(Plain-text document sources)
* * *

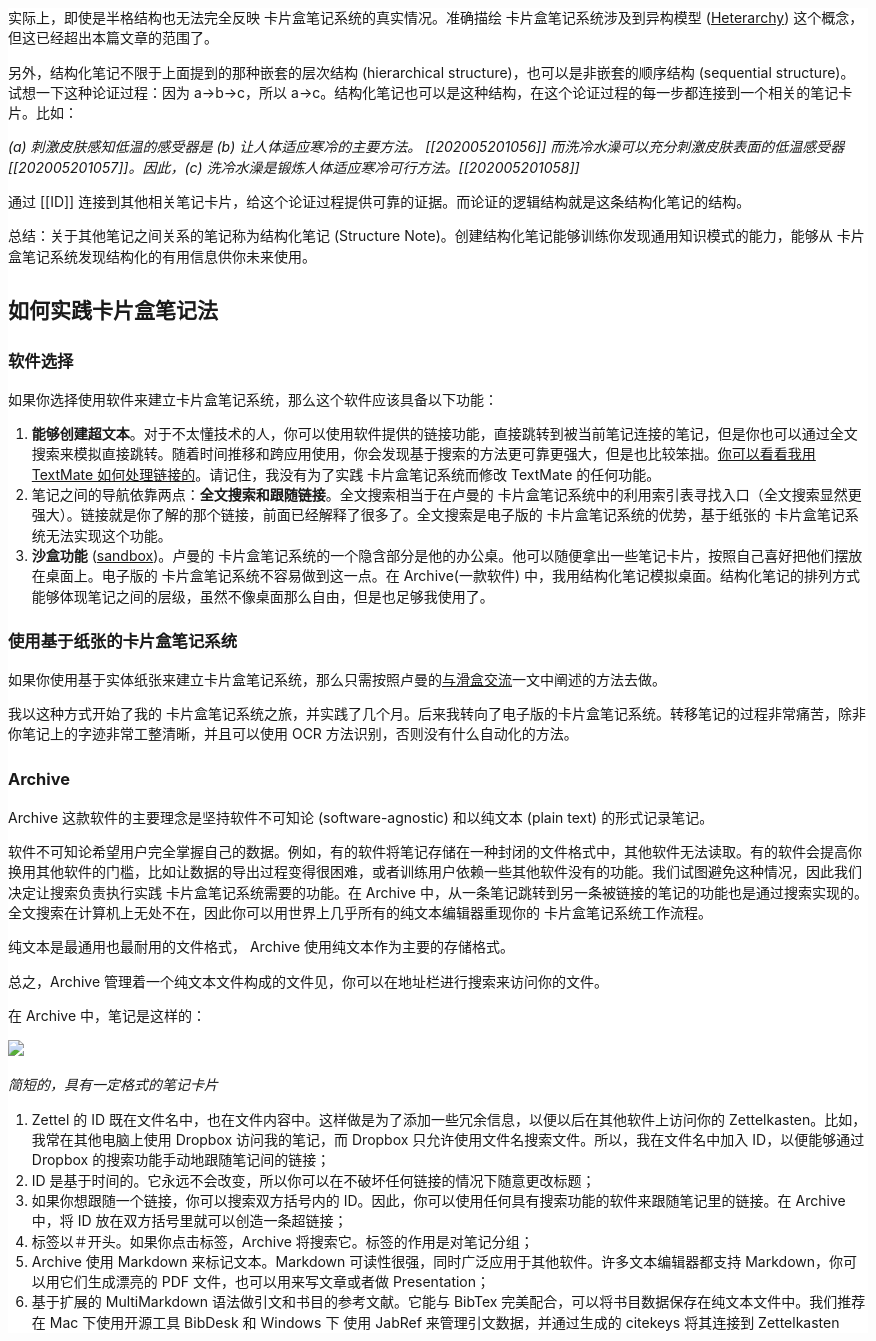 实际上，即使是半格结构也无法完全反映 卡片盒笔记系统的真实情况。准确描绘 卡片盒笔记系统涉及到异构模型 ([Heterarchy](https://link.zhihu.com/?target=https%3A//en.wikipedia.org/wiki/Heterarchy)) 这个概念，但这已经超出本篇文章的范围了。

另外，结构化笔记不限于上面提到的那种嵌套的层次结构 (hierarchical structure)，也可以是非嵌套的顺序结构 (sequential structure)。试想一下这种论证过程：因为 a->b->c，所以 a->c。结构化笔记也可以是这种结构，在这个论证过程的每一步都连接到一个相关的笔记卡片。比如：

_(a) 刺激皮肤感知低温的感受器是 (b) 让人体适应寒冷的主要方法。 [[202005201056]] 而洗冷水澡可以充分刺激皮肤表面的低温感受器 [[202005201057]]。因此，(c) 洗冷水澡是锻炼人体适应寒冷可行方法。[[202005201058]]_

通过 [[ID]] 连接到其他相关笔记卡片，给这个论证过程提供可靠的证据。而论证的逻辑结构就是这条结构化笔记的结构。

总结：关于其他笔记之间关系的笔记称为结构化笔记 (Structure Note)。创建结构化笔记能够训练你发现通用知识模式的能力，能够从 卡片盒笔记系统发现结构化的有用信息供你未来使用。

**如何实践卡片盒笔记法**
--------------

### **软件选择**

如果你选择使用软件来建立卡片盒笔记系统，那么这个软件应该具备以下功能：

1.  **能够创建超文本**。对于不太懂技术的人，你可以使用软件提供的链接功能，直接跳转到被当前笔记连接的笔记，但是你也可以通过全文搜索来模拟直接跳转。随着时间推移和跨应用使用，你会发现基于搜索的方法更可靠更强大，但是也比较笨拙。[你可以看看我用 TextMate 如何处理链接的](https://link.zhihu.com/?target=https%3A//www.youtube.com/watch%3Fv%3Dd-x8MpM4yDE)。请记住，我没有为了实践 卡片盒笔记系统而修改 TextMate 的任何功能。
2.  笔记之间的导航依靠两点：**全文搜索和跟随链接**。全文搜索相当于在卢曼的 卡片盒笔记系统中的利用索引表寻找入口（全文搜索显然更强大）。链接就是你了解的那个链接，前面已经解释了很多了。全文搜索是电子版的 卡片盒笔记系统的优势，基于纸张的 卡片盒笔记系统无法实现这个功能。
3.  **沙盒功能** ([sandbox](https://link.zhihu.com/?target=https%3A//zh.wikipedia.org/wiki/%25E6%25B2%2599%25E7%259B%2592_%28%25E9%259B%25BB%25E8%2585%25A6%25E5%25AE%2589%25E5%2585%25A8%29))。卢曼的 卡片盒笔记系统的一个隐含部分是他的办公桌。他可以随便拿出一些笔记卡片，按照自己喜好把他们摆放在桌面上。电子版的 卡片盒笔记系统不容易做到这一点。在 Archive(一款软件) 中，我用结构化笔记模拟桌面。结构化笔记的排列方式能够体现笔记之间的层级，虽然不像桌面那么自由，但是也足够我使用了。

### **使用基于纸张的卡片盒笔记系统**

如果你使用基于实体纸张来建立卡片盒笔记系统，那么只需按照卢曼的[与滑盒交流](https://link.zhihu.com/?target=https%3A//luhmann.surge.sh/communicating-with-slip-boxes)一文中阐述的方法去做。

我以这种方式开始了我的 卡片盒笔记系统之旅，并实践了几个月。后来我转向了电子版的卡片盒笔记系统。转移笔记的过程非常痛苦，除非你笔记上的字迹非常工整清晰，并且可以使用 OCR 方法识别，否则没有什么自动化的方法。

### **Archive**

Archive 这款软件的主要理念是坚持软件不可知论 (software-agnostic) 和以纯文本 (plain text) 的形式记录笔记。

软件不可知论希望用户完全掌握自己的数据。例如，有的软件将笔记存储在一种封闭的文件格式中，其他软件无法读取。有的软件会提高你换用其他软件的门槛，比如让数据的导出过程变得很困难，或者训练用户依赖一些其他软件没有的功能。我们试图避免这种情况，因此我们决定让搜索负责执行实践 卡片盒笔记系统需要的功能。在 Archive 中，从一条笔记跳转到另一条被链接的笔记的功能也是通过搜索实现的。全文搜索在计算机上无处不在，因此你可以用世界上几乎所有的纯文本编辑器重现你的 卡片盒笔记系统工作流程。

纯文本是最通用也最耐用的文件格式， Archive 使用纯文本作为主要的存储格式。

总之，Archive 管理着一个纯文本文件构成的文件见，你可以在地址栏进行搜索来访问你的文件。

在 Archive 中，笔记是这样的：

![](https://pic2.zhimg.com/v2-4616635cb93629a1c04750223475b019_r.jpg)

_简短的，具有一定格式的笔记卡片_

1.  Zettel 的 ID 既在文件名中，也在文件内容中。这样做是为了添加一些冗余信息，以便以后在其他软件上访问你的 Zettelkasten。比如，我常在其他电脑上使用 Dropbox 访问我的笔记，而 Dropbox 只允许使用文件名搜索文件。所以，我在文件名中加入 ID，以便能够通过 Dropbox 的搜索功能手动地跟随笔记间的链接；
2.  ID 是基于时间的。它永远不会改变，所以你可以在不破坏任何链接的情况下随意更改标题；
3.  如果你想跟随一个链接，你可以搜索双方括号内的 ID。因此，你可以使用任何具有搜索功能的软件来跟随笔记里的链接。在 Archive 中，将 ID 放在双方括号里就可以创造一条超链接；
4.  标签以＃开头。如果你点击标签，Archive 将搜索它。标签的作用是对笔记分组；
5.  Archive 使用 Markdown 来标记文本。Markdown 可读性很强，同时广泛应用于其他软件。许多文本编辑器都支持 Markdown，你可以用它们生成漂亮的 PDF 文件，也可以用来写文章或者做 Presentation；
6.  基于扩展的 MultiMarkdown 语法做引文和书目的参考文献。它能与 BibTex 完美配合，可以将书目数据保存在纯文本文件中。我们推荐在 Mac 下使用开源工具 BibDesk 和 Windows 下 使用 JabRef 来管理引文数据，并通过生成的 citekeys 将其连接到 Zettelkasten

* * *

WHAT YOU WILL DO: Start to finish, write out the data above exactly, omitting all pictures.

SOLVED EXERCISE:
 实际上，即使是半格结构也无法完全反映 卡片盒笔记系统的真实情况。准确描绘 卡片盒笔记系统涉及到异构模型 ([Heterarchy](https://link.zhihu.com/?target=https%3A//en.wikipedia.org/wiki/Heterarchy)) 这个概念，但这已经超出本篇文章的范围了。

另外，结构化笔记不限于上面提到的那种嵌套的层次结构 (hierarchical structure)，也可以是非嵌套的顺序结构 (sequential structure)。试想一下这种论证过程：因为 a->b->c，所以 a->c。结构化笔记也可以是这种结构，在这个论证过程的每一步都连接到一个相关的笔记卡片。比如：

_(a) 刺激皮肤感知低温的感受器是 (b) 让人体适应寒冷的主要方法。 [[202005201056]] 而洗冷水澡可以充分刺激皮肤表面的低温感受器 [[202005201057]]。因此，(c) 洗冷水澡是锻炼人体适应寒冷可行方法。[[202005201058]]_

通过 [[ID]] 连接到其他相关笔记卡片，给这个论证过程提供可靠的证据。而论证的逻辑结构就是这条结构化笔记的结构。

总结：关于其他笔记之间关系的笔记称为结构化笔记 (Structure Note)。创建结构化笔记能够训练你发现通用知识模式的能力，能够从 卡片盒笔记系统发现结构化的有用信息供你未来使用。

**如何实践卡片盒笔记法**
--------------

### **软件选择**

如果你选择使用软件来建立卡片盒笔记系统，那么这个软件应该具备以下功能：

1.  **能够创建超文本**。对于不太懂技术的人，你可以使用软件提供的链接功能，直接跳转到被当前笔记连接的笔记，但是你也可以通过全文搜索来模拟直接跳转。随着时间推移和跨应用使用，你会发现基于搜索的方法更可靠更强大，但是也比较笨拙。[你可以看看我用 TextMate 如何处理链接的](https://link.zhihu.com/?target=https%3A//www.youtube.com/watch%3Fv%3Dd-x8MpM4yDE)。请记住，我没有为了实践 卡片盒笔记系统而修改 TextMate 的任何功能。
2.  笔记之间的导航依靠两点：**全文搜索和跟随链接**。全文搜索相当于在卢曼的 卡片盒笔记系统中的利用索引表寻找入口（全文搜索显然更强大）。链接就是你了解的那个链接，前面已经解释了很多了。全文搜索是电子版的 卡片盒笔记系统的优势，基于纸张的 卡片盒笔记系统无法实现这个功能。
3.  **沙盒功能** ([sandbox](https://link.zhihu.com/?target=https%3A//zh.wikipedia.org/wiki/%25E6%25B2%2599%25E7%259B%2592_%28%25E9%259B%25BB%25E8%2585%25A6%25E5%25AE%2589%25E5%2585%25A8%29))。卢曼的 卡片盒笔记系统的一个隐含部分是他的办公桌。他可以随便拿出一些笔记卡片，按照自己喜好把他们摆放在桌面上。电子版的 卡片盒笔记系统不容易做到这一点。在 Archive(一款软件) 中，我用结构化笔记模拟桌面。结构化笔记的排列方式能够体现笔记之间的层级，虽然不像桌面那么自由，但是也足够我使用了。

### **使用基于纸张的卡片盒笔记系统**

如果你使用基于实体纸张来建立卡片盒笔记系统，那么只需按照卢曼的[与滑盒交流](https://link.zhihu.com/?target=https%3A//luhmann.surge.sh/communicating-with-slip-boxes)一文中阐述的方法去做。

我以这种方式开始了我的 卡片盒笔记系统之旅，并实践了几个月。后来我转向了电子版的卡片盒笔记系统。转移笔记的过程非常痛苦，除非你笔记上的字迹非常工整清晰，并且可以使用 OCR 方法识别，否则没有什么自动化的方法。

### **Archive**

Archive 这款软件的主要理念是坚持软件不可知论 (software-agnostic) 和以纯文本 (plain text) 的形式记录笔记。

软件不可知论希望用户完全掌握自己的数据。例如，有的软件将笔记存储在一种封闭的文件格式中，其他软件无法读取。有的软件会提高你换用其他软件的门槛，比如让数据的导出过程变得很困难，或者训练用户依赖一些其他软件没有的功能。我们试图避免这种情况，因此我们决定让搜索负责执行实践 卡片盒笔记系统需要的功能。在 Archive 中，从一条笔记跳转到另一条被链接的笔记的功能也是通过搜索实现的。全文搜索在计算机上无处不在，因此你可以用世界上几乎所有的纯文本编辑器重现你的 卡片盒笔记系统工作流程。

纯文本是最通用也最耐用的文件格式， Archive 使用纯文本作为主要的存储格式。

总之，Archive 管理着一个纯文本文件构成的文件见，你可以在地址栏进行搜索来访问你的文件。

在 Archive 中，笔记是这样的：

![](https://pic2.zhimg.com/v2-4616635cb93629a1c04750223475b019_r.jpg)

_简短的，具有一定格式的笔记卡片_

1.  Zettel 的 ID 既在文件名中，也在文件内容中。这样做是为了添加一些冗余信息，以便以后在其他软件上访问你的 Zettelkasten。比如，我常在其他电脑上使用 Dropbox 访问我的笔记，而 Dropbox 只允许使用文件名搜索文件。所以，我在文件名中加入 ID，以便能够通过 Dropbox 的搜索功能手动地跟随笔记间的链接；
2.  ID 是基于时间的。它永远不会改变，所以你可以在不破坏任何链接的情况下随意更改标题；
3.  如果你想跟随一个链接，你可以搜索双方括号内的 ID。因此，你可以使用任何具有搜索功能的软件来跟随笔记里的链接。在 Archive 中，将 ID 放在双方括号里就可以创造一条超链接；
4.  标签以＃开头。如果你点击标签，Archive 将搜索它。标签的作用是对笔记分组；
5.  Archive 使用 Markdown 来标记文本。Markdown 可读性很强，同时广泛应用于其他软件。许多文本编辑器都支持 Markdown，你可以用它们生成漂亮的 PDF 文件，也可以用来写文章或者做 Presentation；
6.  基于扩展的 MultiMarkdown 语法做引文和书目的参考文献。它能与 BibTex 完美配合，可以将书目数据保存在纯文本文件中。我们推荐在 Mac 下使用开源工具 BibDesk 和 Windows 下 使用 JabRef 来管理引文数据，并通过生成的 citekeys 将其连接到 Zettelkasten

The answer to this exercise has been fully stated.